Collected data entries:
%%
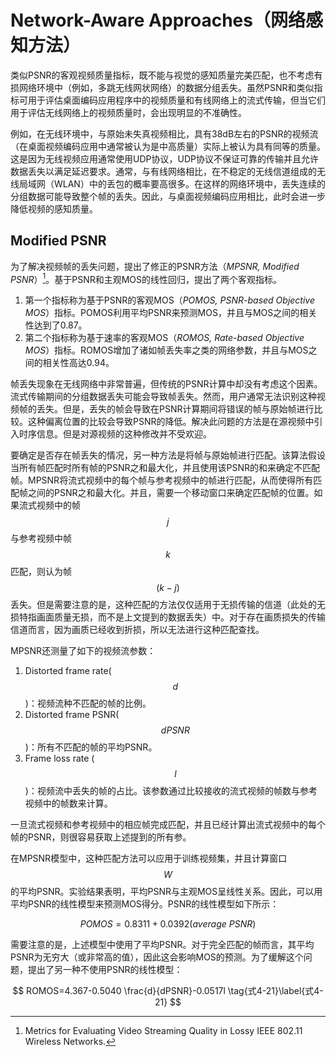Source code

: # Network-Aware Approaches（网络感知方法）
类似PSNR的客观视频质量指标，既不能与视觉的感知质量完美匹配，也不考虑有损网络环境中（例如，多跳无线网状网络）的数据分组丢失。虽然PSNR和类似指标可用于评估桌面编码应用程序中的视频质量和有线网络上的流式传输，但当它们用于评估无线网络上的视频质量时，会出现明显的不准确性。

例如，在无线环境中，与原始未失真视频相比，具有38dB左右的PSNR的视频流（在桌面视频编码应用中通常被认为是中高质量）实际上被认为具有同等的质量。这是因为无线视频应用通常使用UDP协议，UDP协议不保证可靠的传输并且允许数据丢失以满足延迟要求。通常，与有线网络相比，在不稳定的无线信道组成的无线局域网（WLAN）中的丢包的概率要高很多。在这样的网络环境中，丢失连续的分组数据可能导致整个帧的丢失。因此，与桌面视频编码应用相比，此时会进一步降低视频的感知质量。

## Modified PSNR
为了解决视频帧的丢失问题，提出了修正的PSNR方法（*MPSNR, Modified PSNR*）[^37]。基于PSNR和主观MOS的线性回归，提出了两个客观指标。
1. 第一个指标称为基于PSNR的客观MOS（*POMOS, PSNR-based Objective MOS*）指标。POMOS利用平均PSNR来预测MOS，并且与MOS之间的相关性达到了0.87。
2. 第二个指标称为基于速率的客观MOS（*ROMOS, Rate-based Objective MOS*）指标。ROMOS增加了诸如帧丢失率之类的网络参数，并且与MOS之间的相关性高达0.94。

帧丢失现象在无线网络中非常普遍，但传统的PSNR计算中却没有考虑这个因素。流式传输期间的分组数据丢失可能会导致帧丢失。然而，用户通常无法识别这种视频帧的丢失。但是，丢失的帧会导致在PSNR计算期间将错误的帧与原始帧进行比较。这种偏离位置的比较会导致PSNR的降低。解决此问题的方法是在源视频中引入时序信息。但是对源视频的这种修改并不受欢迎。

要确定是否存在帧丢失的情况，另一种方法是将帧与原始帧进行匹配。该算法假设当所有帧匹配时所有帧的PSNR之和最大化，并且使用该PSNR的和来确定不匹配帧。MPSNR将流式视频中的每个帧与参考视频中的帧进行匹配，从而使得所有匹配帧之间的PSNR之和最大化。并且，需要一个移动窗口来确定匹配帧的位置。如果流式视频中的帧$$j$$与参考视频中帧$$k$$匹配，则认为帧$$(k-j)$$丢失。但是需要注意的是，这种匹配的方法仅仅适用于无损传输的信道（此处的无损特指画面质量无损，而不是上文提到的数据丢失）中。对于存在画质损失的传输信道而言，因为画质已经收到折损，所以无法进行这种匹配查找。

MPSNR还测量了如下的视频流参数：
1. Distorted frame rate($$d$$)：视频流种不匹配的帧的比例。
2. Distorted frame PSNR($$dPSNR$$)：所有不匹配的帧的平均PSNR。
3. Frame loss rate ($$l$$)：视频流中丢失的帧的占比。该参数通过比较接收的流式视频的帧数与参考视频中的帧数来计算。

一旦流式视频和参考视频中的相应帧完成匹配，并且已经计算出流式视频中的每个帧的PSNR，则很容易获取上述提到的所有参。

在MPSNR模型中，这种匹配方法可以应用于训练视频集，并且计算窗口$$W$$的平均PSNR。实验结果表明，平均PSNR与主观MOS呈线性关系。因此，可以用平均PSNR的线性模型来预测MOS得分。PSNR的线性模型如下所示：

$$
POMOS=0.8311+0.0392(average \ PSNR) \tag{式4-20}\label{式4-20}
$$

需要注意的是，上述模型中使用了平均PSNR。对于完全匹配的帧而言，其平均PSNR为无穷大（或非常高的值），因此这会影响MOS的预测。为了缓解这个问题，提出了另一种不使用PSNR的线性模型：

$$
ROMOS=4.367-0.5040 \frac{d}{dPSNR}-0.0517l \tag{式4-21}\label{式4-21}
$$


[^37]: Metrics for Evaluating Video Streaming Quality in Lossy IEEE 802.11 Wireless Networks.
%%
WHAT YOU SHOULD DO =
Would you retype exactly the lines above, from the line with "# Network-Aware Approaches（网络感知方法）" to the line with "2. 第二个指标称为基于速率的客观MOS（*ROMOS, Rate-based", with both end lines kept and nothing more?

EXPECTED OUTPUT =
: # Network-Aware Approaches（网络感知方法）
类似PSNR的客观视频质量指标，既不能与视觉的感知质量完美匹配，也不考虑有损网络环境中（例如，多跳无线网状网络）的数据分组丢失。虽然PSNR和类似指标可用于评估桌面编码应用程序中的视频质量和有线网络上的流式传输，但当它们用于评估无线网络上的视频质量时，会出现明显的不准确性。

例如，在无线环境中，与原始未失真视频相比，具有38dB左右的PSNR的视频流（在桌面视频编码应用中通常被认为是中高质量）实际上被认为具有同等的质量。这是因为无线视频应用通常使用UDP协议，UDP协议不保证可靠的传输并且允许数据丢失以满足延迟要求。通常，与有线网络相比，在不稳定的无线信道组成的无线局域网（WLAN）中的丢包的概率要高很多。在这样的网络环境中，丢失连续的分组数据可能导致整个帧的丢失。因此，与桌面视频编码应用相比，此时会进一步降低视频的感知质量。

## Modified PSNR
为了解决视频帧的丢失问题，提出了修正的PSNR方法（*MPSNR, Modified PSNR*）[^37]。基于PSNR和主观MOS的线性回归，提出了两个客观指标。
1. 第一个指标称为基于PSNR的客观MOS（*POMOS, PSNR-based Objective MOS*）指标。POMOS利用平均PSNR来预测MOS，并且与MOS之间的相关性达到了0.87。
2. 第二个指标称为基于速率的客观MOS（*ROMOS, Rate-based Objective MOS*）指标。ROMOS增加了诸如帧丢失率之类的网络参数，并且与MOS之间的相关性高达0.94。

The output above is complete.